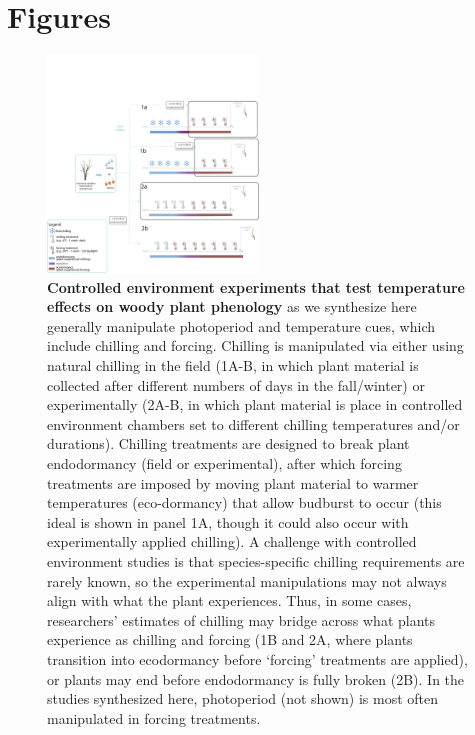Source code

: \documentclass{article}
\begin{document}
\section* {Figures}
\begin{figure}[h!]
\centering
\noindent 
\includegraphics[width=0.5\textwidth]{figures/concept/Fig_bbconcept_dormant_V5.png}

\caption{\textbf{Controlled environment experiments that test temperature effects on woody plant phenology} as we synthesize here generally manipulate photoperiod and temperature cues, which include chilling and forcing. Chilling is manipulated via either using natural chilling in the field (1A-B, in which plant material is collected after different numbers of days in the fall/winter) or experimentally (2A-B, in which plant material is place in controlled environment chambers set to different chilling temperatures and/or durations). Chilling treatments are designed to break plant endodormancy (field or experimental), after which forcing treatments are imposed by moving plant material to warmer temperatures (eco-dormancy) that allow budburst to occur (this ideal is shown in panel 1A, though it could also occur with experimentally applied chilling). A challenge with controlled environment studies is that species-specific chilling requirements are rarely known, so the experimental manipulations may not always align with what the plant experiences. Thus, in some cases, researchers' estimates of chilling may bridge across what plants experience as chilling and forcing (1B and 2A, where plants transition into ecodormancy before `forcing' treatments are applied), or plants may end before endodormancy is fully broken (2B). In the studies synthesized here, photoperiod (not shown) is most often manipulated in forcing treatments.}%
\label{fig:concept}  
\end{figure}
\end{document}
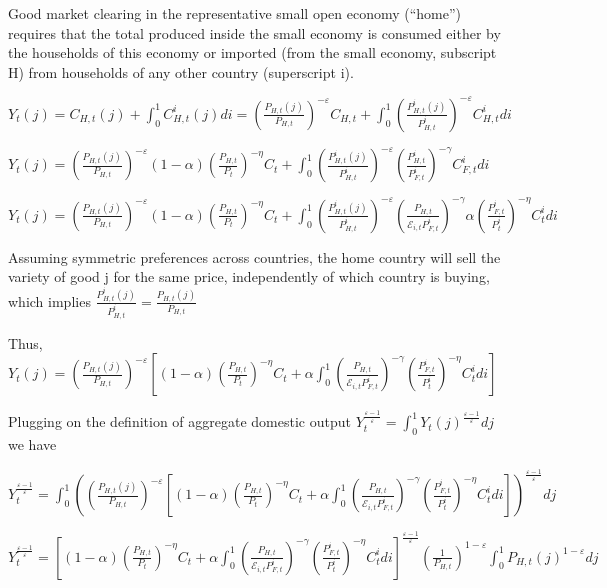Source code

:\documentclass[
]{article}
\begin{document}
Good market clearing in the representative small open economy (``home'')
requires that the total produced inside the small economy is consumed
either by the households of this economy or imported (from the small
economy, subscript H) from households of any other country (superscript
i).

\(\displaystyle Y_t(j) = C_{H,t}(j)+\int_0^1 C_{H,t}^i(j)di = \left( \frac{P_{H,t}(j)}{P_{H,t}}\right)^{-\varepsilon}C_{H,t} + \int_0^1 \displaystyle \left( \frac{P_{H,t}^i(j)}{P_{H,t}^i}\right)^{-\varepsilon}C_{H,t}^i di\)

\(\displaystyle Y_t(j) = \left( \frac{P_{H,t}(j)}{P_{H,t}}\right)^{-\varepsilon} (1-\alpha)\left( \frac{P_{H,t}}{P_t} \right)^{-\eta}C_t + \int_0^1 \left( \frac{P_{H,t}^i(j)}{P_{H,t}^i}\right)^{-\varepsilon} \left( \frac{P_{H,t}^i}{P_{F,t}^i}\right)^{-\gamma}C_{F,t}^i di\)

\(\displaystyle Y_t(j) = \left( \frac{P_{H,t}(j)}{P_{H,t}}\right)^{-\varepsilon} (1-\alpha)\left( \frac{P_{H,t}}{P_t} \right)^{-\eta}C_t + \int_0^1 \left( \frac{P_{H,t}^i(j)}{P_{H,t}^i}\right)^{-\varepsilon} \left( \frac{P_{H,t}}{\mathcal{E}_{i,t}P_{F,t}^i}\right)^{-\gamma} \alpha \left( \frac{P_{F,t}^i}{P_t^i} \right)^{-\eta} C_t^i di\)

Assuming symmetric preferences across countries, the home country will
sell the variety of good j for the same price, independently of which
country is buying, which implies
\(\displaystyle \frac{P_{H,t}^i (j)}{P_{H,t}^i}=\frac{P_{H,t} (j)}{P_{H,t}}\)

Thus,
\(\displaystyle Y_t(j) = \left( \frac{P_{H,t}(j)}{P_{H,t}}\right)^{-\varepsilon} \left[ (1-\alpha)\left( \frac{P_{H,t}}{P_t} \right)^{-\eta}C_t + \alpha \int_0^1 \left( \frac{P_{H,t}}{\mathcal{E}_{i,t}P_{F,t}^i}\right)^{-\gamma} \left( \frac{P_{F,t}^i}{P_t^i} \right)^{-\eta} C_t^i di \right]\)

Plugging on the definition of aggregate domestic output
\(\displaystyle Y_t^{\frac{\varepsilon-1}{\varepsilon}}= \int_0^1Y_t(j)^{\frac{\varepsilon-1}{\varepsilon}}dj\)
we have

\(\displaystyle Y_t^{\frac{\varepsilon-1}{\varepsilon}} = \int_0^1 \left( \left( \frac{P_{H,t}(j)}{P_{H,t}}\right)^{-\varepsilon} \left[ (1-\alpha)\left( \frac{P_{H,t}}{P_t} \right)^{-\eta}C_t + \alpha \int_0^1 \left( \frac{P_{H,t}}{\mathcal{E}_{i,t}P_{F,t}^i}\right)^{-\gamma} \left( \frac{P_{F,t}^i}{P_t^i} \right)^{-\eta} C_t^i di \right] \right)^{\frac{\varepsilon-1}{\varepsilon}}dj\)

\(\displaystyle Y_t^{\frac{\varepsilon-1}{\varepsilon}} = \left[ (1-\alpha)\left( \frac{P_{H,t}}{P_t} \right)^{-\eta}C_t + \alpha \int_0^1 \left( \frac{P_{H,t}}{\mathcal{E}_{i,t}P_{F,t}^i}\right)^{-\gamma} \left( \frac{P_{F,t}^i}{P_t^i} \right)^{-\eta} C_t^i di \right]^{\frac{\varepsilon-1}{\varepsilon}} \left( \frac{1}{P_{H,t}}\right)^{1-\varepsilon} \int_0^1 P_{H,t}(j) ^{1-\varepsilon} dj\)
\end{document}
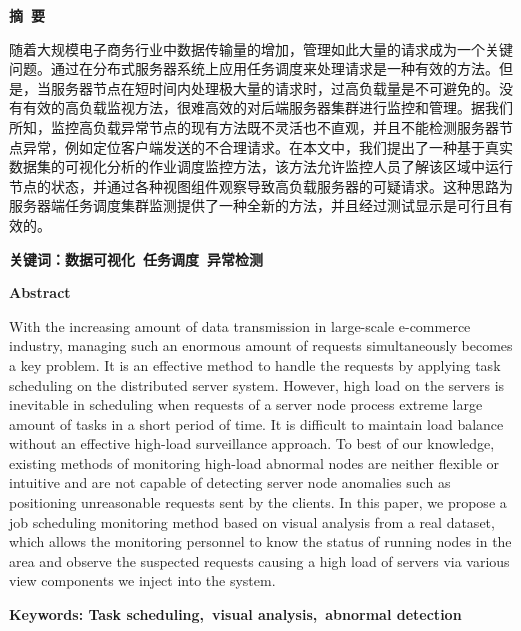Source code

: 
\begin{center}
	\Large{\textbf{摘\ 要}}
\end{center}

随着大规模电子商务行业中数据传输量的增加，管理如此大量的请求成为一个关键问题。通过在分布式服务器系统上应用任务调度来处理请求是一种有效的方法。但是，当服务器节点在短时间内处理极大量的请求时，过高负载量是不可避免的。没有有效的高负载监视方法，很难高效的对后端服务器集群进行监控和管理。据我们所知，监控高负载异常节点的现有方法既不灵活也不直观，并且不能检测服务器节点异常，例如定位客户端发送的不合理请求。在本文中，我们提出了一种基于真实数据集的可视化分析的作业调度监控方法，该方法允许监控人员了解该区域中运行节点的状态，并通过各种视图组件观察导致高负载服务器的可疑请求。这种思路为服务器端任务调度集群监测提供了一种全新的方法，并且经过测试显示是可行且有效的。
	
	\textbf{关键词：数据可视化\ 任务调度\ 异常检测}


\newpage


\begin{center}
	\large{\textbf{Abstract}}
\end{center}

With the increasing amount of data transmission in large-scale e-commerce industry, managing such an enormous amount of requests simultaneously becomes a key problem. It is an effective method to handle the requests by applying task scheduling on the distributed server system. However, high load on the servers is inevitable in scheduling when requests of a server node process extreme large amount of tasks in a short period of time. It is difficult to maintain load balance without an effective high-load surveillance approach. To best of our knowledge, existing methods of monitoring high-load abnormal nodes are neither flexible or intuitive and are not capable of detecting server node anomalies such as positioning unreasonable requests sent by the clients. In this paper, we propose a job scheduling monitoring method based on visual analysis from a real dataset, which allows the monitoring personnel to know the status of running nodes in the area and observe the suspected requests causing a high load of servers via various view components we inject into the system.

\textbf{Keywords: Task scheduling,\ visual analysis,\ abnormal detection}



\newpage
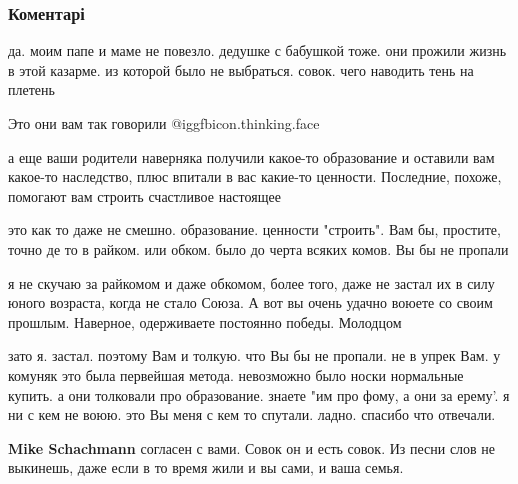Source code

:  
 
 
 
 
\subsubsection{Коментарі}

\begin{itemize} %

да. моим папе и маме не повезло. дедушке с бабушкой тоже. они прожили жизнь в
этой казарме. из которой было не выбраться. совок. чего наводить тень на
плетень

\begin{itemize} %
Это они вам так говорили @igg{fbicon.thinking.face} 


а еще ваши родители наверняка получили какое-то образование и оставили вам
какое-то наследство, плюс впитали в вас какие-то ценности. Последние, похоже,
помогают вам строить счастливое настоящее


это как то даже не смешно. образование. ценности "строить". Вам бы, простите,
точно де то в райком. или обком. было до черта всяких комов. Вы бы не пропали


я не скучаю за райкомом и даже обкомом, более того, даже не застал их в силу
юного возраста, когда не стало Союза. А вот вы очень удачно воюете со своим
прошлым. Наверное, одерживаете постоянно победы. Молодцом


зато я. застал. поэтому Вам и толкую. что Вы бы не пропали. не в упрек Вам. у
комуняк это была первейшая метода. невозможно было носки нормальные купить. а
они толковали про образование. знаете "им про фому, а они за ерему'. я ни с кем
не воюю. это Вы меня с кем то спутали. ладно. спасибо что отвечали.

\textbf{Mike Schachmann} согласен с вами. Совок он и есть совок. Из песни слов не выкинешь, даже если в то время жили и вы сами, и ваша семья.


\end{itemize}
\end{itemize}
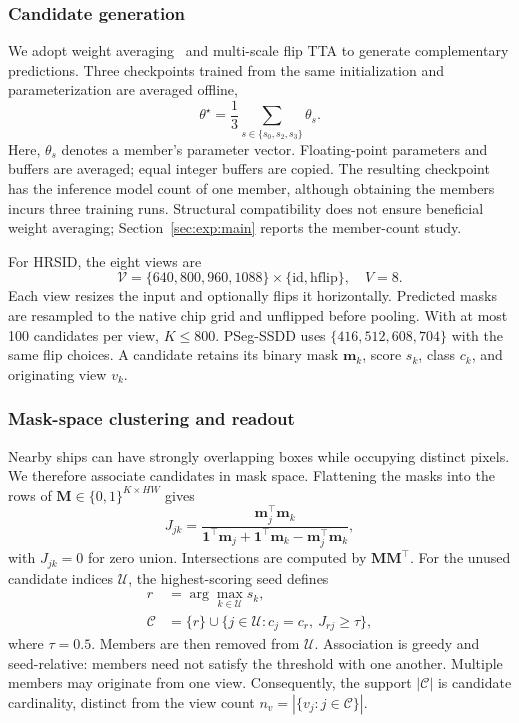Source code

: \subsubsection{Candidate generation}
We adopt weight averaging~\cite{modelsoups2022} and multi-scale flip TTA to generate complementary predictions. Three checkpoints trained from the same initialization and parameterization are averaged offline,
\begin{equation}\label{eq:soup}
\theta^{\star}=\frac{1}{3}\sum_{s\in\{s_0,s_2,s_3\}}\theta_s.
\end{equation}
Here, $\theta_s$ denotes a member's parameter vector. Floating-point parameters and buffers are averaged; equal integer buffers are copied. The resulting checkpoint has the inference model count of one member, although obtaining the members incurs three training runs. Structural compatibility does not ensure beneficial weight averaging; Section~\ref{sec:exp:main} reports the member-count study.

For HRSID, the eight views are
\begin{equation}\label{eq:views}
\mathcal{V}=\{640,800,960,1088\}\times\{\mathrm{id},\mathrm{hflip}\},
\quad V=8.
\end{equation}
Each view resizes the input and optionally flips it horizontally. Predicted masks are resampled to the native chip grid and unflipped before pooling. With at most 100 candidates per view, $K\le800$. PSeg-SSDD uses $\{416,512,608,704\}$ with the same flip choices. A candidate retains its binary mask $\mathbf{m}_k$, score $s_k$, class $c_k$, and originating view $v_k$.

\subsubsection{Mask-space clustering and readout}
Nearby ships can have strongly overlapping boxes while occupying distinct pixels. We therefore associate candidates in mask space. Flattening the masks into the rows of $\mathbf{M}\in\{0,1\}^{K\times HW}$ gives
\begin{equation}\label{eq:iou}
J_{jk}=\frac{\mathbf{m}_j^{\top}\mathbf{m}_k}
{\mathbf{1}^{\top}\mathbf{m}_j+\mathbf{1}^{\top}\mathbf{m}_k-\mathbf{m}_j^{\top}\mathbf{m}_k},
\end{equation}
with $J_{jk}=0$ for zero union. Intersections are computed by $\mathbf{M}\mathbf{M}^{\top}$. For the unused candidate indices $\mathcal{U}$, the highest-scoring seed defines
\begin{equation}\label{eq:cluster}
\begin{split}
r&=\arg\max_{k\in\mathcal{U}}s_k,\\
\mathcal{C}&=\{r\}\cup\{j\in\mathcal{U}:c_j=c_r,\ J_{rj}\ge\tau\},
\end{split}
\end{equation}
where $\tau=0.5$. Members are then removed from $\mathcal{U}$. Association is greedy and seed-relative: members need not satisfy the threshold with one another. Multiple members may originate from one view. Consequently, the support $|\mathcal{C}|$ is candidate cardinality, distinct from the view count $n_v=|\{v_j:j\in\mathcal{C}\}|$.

* Your task
Look through the entries above; copy each line where the string "gamma" appears.

* The completed task
\(\displaystyle Y_t(j) = \left( \frac{P_{H,t}(j)}{P_{H,t}}\right)^{-\varepsilon} (1-\alpha)\left( \frac{P_{H,t}}{P_t} \right)^{-\eta}C_t + \int_0^1 \left( \frac{P_{H,t}^i(j)}{P_{H,t}^i}\right)^{-\varepsilon} \left( \frac{P_{H,t}^i}{P_{F,t}^i}\right)^{-\gamma}C_{F,t}^i di\)
\(\displaystyle Y_t(j) = \left( \frac{P_{H,t}(j)}{P_{H,t}}\right)^{-\varepsilon} (1-\alpha)\left( \frac{P_{H,t}}{P_t} \right)^{-\eta}C_t + \int_0^1 \left( \frac{P_{H,t}^i(j)}{P_{H,t}^i}\right)^{-\varepsilon} \left( \frac{P_{H,t}}{\mathcal{E}_{i,t}P_{F,t}^i}\right)^{-\gamma} \alpha \left( \frac{P_{F,t}^i}{P_t^i} \right)^{-\eta} C_t^i di\)
\(\displaystyle Y_t(j) = \left( \frac{P_{H,t}(j)}{P_{H,t}}\right)^{-\varepsilon} \left[ (1-\alpha)\left( \frac{P_{H,t}}{P_t} \right)^{-\eta}C_t + \alpha \int_0^1 \left( \frac{P_{H,t}}{\mathcal{E}_{i,t}P_{F,t}^i}\right)^{-\gamma} \left( \frac{P_{F,t}^i}{P_t^i} \right)^{-\eta} C_t^i di \right]\)
\(\displaystyle Y_t^{\frac{\varepsilon-1}{\varepsilon}} = \int_0^1 \left( \left( \frac{P_{H,t}(j)}{P_{H,t}}\right)^{-\varepsilon} \left[ (1-\alpha)\left( \frac{P_{H,t}}{P_t} \right)^{-\eta}C_t + \alpha \int_0^1 \left( \frac{P_{H,t}}{\mathcal{E}_{i,t}P_{F,t}^i}\right)^{-\gamma} \left( \frac{P_{F,t}^i}{P_t^i} \right)^{-\eta} C_t^i di \right] \right)^{\frac{\varepsilon-1}{\varepsilon}}dj\)
\(\displaystyle Y_t^{\frac{\varepsilon-1}{\varepsilon}} = \left[ (1-\alpha)\left( \frac{P_{H,t}}{P_t} \right)^{-\eta}C_t + \alpha \int_0^1 \left( \frac{P_{H,t}}{\mathcal{E}_{i,t}P_{F,t}^i}\right)^{-\gamma} \left( \frac{P_{F,t}^i}{P_t^i} \right)^{-\eta} C_t^i di \right]^{\frac{\varepsilon-1}{\varepsilon}} \left( \frac{1}{P_{H,t}}\right)^{1-\varepsilon} \int_0^1 P_{H,t}(j) ^{1-\varepsilon} dj\)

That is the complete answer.